Am Theater Basel zeigt der ungarische Regisseur Árpád Schilling nun eine eigenwillige, aber kohärente Deutung. Das auffallendste Element sind die Verdoppelung Marguerites und die Verdreifachung Fausts. Zur Mezzosopranistin Solenn' Lavanant-Linke, welche die «richtige» Marguerite verkörpert, gesellt sich eine ganz junge Marguerite, die bald die laszive Verführerin, bald die pubertierende Tochter spielt. Tenor Rolf Romei, der den Faust singt, findet in dem noch unerfahrenen Jüngling und in dem auf sein Leben zurückblickenden gereiften Mann gleich zwei Alter Egos. Diese psychologischen Ergänzungen erlauben verschiedene zusätzliche Beziehungsformen und dienen ausserdem der Bildung von Zusammenhängen. Wenn Faust in Marguerites Zimmer kommt, findet er zwei Frauen vor. Als er sich an die ältere heranmacht, wird die jüngere eifersüchtig und verwandelt das Zimmer in das Gefängnis der Rivalin.

Für Zusammenhang sorgen auch die Ausstattung von Márton Ágh und die Videoprojektionen von Péter Fancsikai. Etwas problematisch ist das Nebeneinander von realistischen und surrealistischen Szenen. Im ersten Bild sehen wir Faust in der Badewanne seiner Luxusvilla, gefangen in seinem Reichtum.
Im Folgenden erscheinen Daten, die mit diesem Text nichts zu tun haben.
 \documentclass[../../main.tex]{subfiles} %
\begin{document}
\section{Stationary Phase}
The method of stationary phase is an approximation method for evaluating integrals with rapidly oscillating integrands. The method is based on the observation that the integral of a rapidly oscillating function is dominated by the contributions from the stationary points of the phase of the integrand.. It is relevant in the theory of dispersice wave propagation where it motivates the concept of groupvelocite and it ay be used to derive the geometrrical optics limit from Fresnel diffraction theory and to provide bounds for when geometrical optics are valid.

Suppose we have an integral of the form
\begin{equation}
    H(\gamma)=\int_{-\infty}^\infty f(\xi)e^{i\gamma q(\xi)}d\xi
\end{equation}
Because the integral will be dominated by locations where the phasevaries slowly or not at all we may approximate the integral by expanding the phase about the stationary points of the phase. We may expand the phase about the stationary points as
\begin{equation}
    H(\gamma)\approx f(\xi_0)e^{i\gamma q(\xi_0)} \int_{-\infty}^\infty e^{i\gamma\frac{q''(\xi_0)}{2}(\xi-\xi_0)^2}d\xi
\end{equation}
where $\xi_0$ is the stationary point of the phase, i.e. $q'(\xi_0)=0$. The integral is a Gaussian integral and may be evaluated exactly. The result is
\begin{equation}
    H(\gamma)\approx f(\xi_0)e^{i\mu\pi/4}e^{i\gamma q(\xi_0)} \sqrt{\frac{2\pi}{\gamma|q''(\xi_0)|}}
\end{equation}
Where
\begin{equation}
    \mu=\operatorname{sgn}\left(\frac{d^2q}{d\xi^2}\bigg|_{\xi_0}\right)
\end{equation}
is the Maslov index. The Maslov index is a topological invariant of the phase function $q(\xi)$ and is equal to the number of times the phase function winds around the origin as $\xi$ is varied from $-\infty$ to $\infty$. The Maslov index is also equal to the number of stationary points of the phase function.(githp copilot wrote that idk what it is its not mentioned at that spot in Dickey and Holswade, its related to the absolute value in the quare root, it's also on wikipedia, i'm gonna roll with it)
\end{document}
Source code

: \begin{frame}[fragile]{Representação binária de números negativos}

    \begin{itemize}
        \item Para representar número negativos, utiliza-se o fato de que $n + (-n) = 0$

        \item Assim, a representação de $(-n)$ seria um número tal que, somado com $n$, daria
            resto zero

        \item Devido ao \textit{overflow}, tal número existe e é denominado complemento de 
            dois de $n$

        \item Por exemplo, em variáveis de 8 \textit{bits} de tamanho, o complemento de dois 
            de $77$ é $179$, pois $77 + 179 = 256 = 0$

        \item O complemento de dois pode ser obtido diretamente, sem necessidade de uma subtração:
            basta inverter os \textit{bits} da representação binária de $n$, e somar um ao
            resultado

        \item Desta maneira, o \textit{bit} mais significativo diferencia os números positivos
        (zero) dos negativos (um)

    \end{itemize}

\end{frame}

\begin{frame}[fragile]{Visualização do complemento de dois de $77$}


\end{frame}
In der dritten Szene dann sieht man zum berühmten Rákóczi-Marsch nicht vorüberziehende Soldaten, sondern ein Video mit Schweinen, die industriell geschlachtet und verbrannt werden. Der Holocaust lässt grüssen. Schweinisch benehmen sich später auch die Studenten in Auerbachs Keller oder die Nachbarn in Marguerites Haus. Sie alle finden sich am Schluss, versehen mit Schweineschnauzen-Masken, zusammen mit Faust in der Hölle wieder, wohin sie Méphistophélès verschleppt hat. Dass Faust anschliessend entmannt wird, die «richtige» Marguerite dem Mephisto als Gattin zulächelt, während das «falsche» Gretchen einer Kopie des Jüngling-Faust als Braut aufgezwungen wird, entbehrt zwar nicht der Konsequenz, hat aber mit Berlioz nichts mehr zu tun.

Zu schön

Der Méphistophélès von Werner van Mechelen ist nicht als Karikaturteufel ausgestattet, sondern als Drahtzieher im Anzug, der alles steuert. Dennoch klingt sein Bariton für diese Rolle zu angenehm, da dürfte ruhig diabolische Kälte mitschwingen. Eine Topbesetzung ist der Faust von Rolf Romei. Mit seinem leuchtenden, aber nie forcierten Tenor und seiner strahlenden Erscheinung wird er für das Publikum zu einer Identifikationsfigur. Das Problem dabei: Der Regisseur möchte Faust eigentlich als negative Figur zeigen, unfähig, am gesellschaftlichen Leben teilzunehmen. Ihr Rollendebüt als Marguerite gibt Solenn' Lavanant-Linke. Die junge Mezzosopranistin mit der lyrischen Stimme punktet zumal mit ihren Arien «Le roi de Thulé» und «Romance». Für starke Kontrastwirkungen gegenüber den Solorollen sorgt der Chor des Theaters Basel. Das von Enrico Delamboye geleitete Sinfonieorchester Basel setzt den Klangzauber von Berlioz' Partitur gekonnt um. Die melancholischen und die lyrischen Partien gelingen hervorragend, das Turbulente könnte noch geschärfter, das Diabolische noch schräger erscheinen.